NEW YORK—An appeals court affirmed a 55-year prison term Tuesday for a member of the MS-13 Gang who organized the killings of four teenagers in a Long Island park when he was 15.
Josue Portillo, now 19, pleaded guilty in the April 2017 massacre after planning it for weeks because he was offended that a youth who was not an MS-13 member had flashed the gang’s symbol and acted as if he was, prosecutors said.
In a statement, Portillo attorney Joseph W. Ryan Jr. said the 2nd Circuit had wrongly decided that the sentence was appropriate, meaning Portillo will cost taxpayers over $2 million to keep him behind bars before he is freed and deported to El Salvador at age 71.
In a presentencing memorandum, prosecutors said Portillo arranged for two female friends of the gang to lure him to a Central Islip park where over a dozen MS-13 members waited to attack the teenager and four members of a rival gang he had brought with him.
The teenager who was originally targeted escaped over a fence, but the others were killed by MS-13 gang members wielding knives, machetes, an ax, and clubs made out of tree limbs, prosecutors wrote.
The appeals court acknowledged that the crime was especially heinous and that Portillo actively participated in the killings and planned the crime in retaliation for a petty grievance.
Long Island has been hit especially hard by the presence of MS-13, with dozens of murders since January 2016 attributed to the group also known as La Mara Salvatrucha, which recruits youths from El Salvador and Honduras.
The violence, including the 2016 slayings of two teenage girls in Brentwood, led to congressional hearings and a visit to Long Island from President Donald Trump, who appeared to reference the Portillo case directly, saying MS-13 members “have transformed peaceful parks in beautiful neighborhoods into bloodstained killing fields.”
For Portillo, prosecutors had argued for a 60-year sentence, citing the brutality and extensive planning of the execution-style killings.
“The defendant’s conduct was not just extremely serious, it was evil,” they wrote.

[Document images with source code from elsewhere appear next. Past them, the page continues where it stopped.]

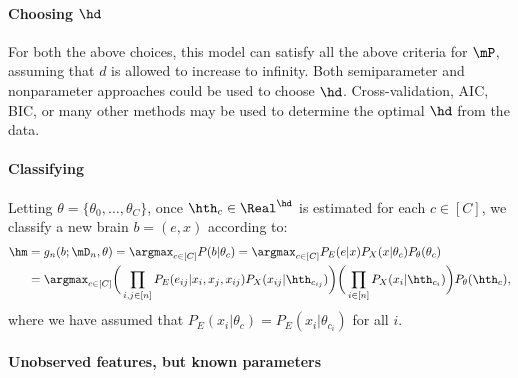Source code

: \documentclass{article}
\begin{document}
\paragraph{Choosing $\hd$}

For both the above choices, this model can satisfy all the above criteria for $\mP$, assuming that $d$ is allowed to increase to infinity.  Both semiparameter and nonparameter approaches could be used to choose $\hd$.  Cross-validation, AIC, BIC, or many other methods may be used to determine the optimal $\hd$ from the data. 


\paragraph{Classifying}

Letting $\theta=\{\theta_0,\ldots,\theta_C\}$, once $\hth_c \in \Real^{\hd}$ is estimated for each $c\in[C]$, we classify a new brain $b=(e,x)$ according to:
\begin{align}
	 \hm &= g_n(b; \mD_n, \theta) = \argmax_{c\in[C]} P(b | \theta_c) 
	 	 = \argmax_{c\in[C]}  P_E(e | x)  P_X(x | \theta_c) P_{\theta}(\theta_c) \nonumber \\
		&= \argmax_{c\in[C]}  \bigg(\prod_{i,j \in [n]} P_E(e_{ij} | x_i, x_j, x_{ij}) P_X(x_{ij} | \hth_{c_{ij}})\bigg) \bigg(\prod_{i \in [n]} P_X(x_i | \hth_{c_i})\bigg)  P_{\theta}(\hth_c)
		,
\end{align}
where we have assumed that $P_E(x_i | \theta_c)=P_E(x_i | \theta_{c_i})$ for all $i$.


\paragraph{Unobserved features, but known parameters}
\end{document}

They also gave a bleak assessment of Portillo’s potential reform, saying he had already been involved in two violent jailhouse assaults, faced high school disciplinary issues, and had committed the massacre while undergoing counseling to avoid gang involvement, violence, and criminal detention.

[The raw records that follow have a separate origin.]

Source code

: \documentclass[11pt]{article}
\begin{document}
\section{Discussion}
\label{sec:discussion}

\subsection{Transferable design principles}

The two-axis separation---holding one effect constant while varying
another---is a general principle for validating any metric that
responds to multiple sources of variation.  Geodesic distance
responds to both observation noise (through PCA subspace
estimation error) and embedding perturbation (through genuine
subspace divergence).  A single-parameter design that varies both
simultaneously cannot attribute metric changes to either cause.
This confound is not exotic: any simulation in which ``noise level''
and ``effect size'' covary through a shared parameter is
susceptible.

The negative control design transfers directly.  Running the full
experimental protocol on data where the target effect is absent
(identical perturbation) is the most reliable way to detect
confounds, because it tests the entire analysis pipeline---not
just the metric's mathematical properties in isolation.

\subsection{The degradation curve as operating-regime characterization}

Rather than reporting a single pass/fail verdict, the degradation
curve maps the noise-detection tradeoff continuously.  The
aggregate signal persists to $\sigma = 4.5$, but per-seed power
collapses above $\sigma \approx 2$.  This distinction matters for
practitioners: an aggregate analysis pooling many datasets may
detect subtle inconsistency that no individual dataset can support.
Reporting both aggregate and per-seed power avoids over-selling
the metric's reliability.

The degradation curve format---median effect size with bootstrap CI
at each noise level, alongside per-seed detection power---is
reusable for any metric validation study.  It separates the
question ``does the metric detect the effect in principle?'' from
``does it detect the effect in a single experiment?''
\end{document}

In a defense submission, lawyers described their client’s largely unsupervised childhood and wrote that Portillo told a doctor that he joined the gang to gain respect and more access to friends, women, and marijuana.
They urged a judge to reject a Probation Department recommendation of life in prison, saying they could find no case in which a 17-year-old had been sentenced to life for killing at age 15.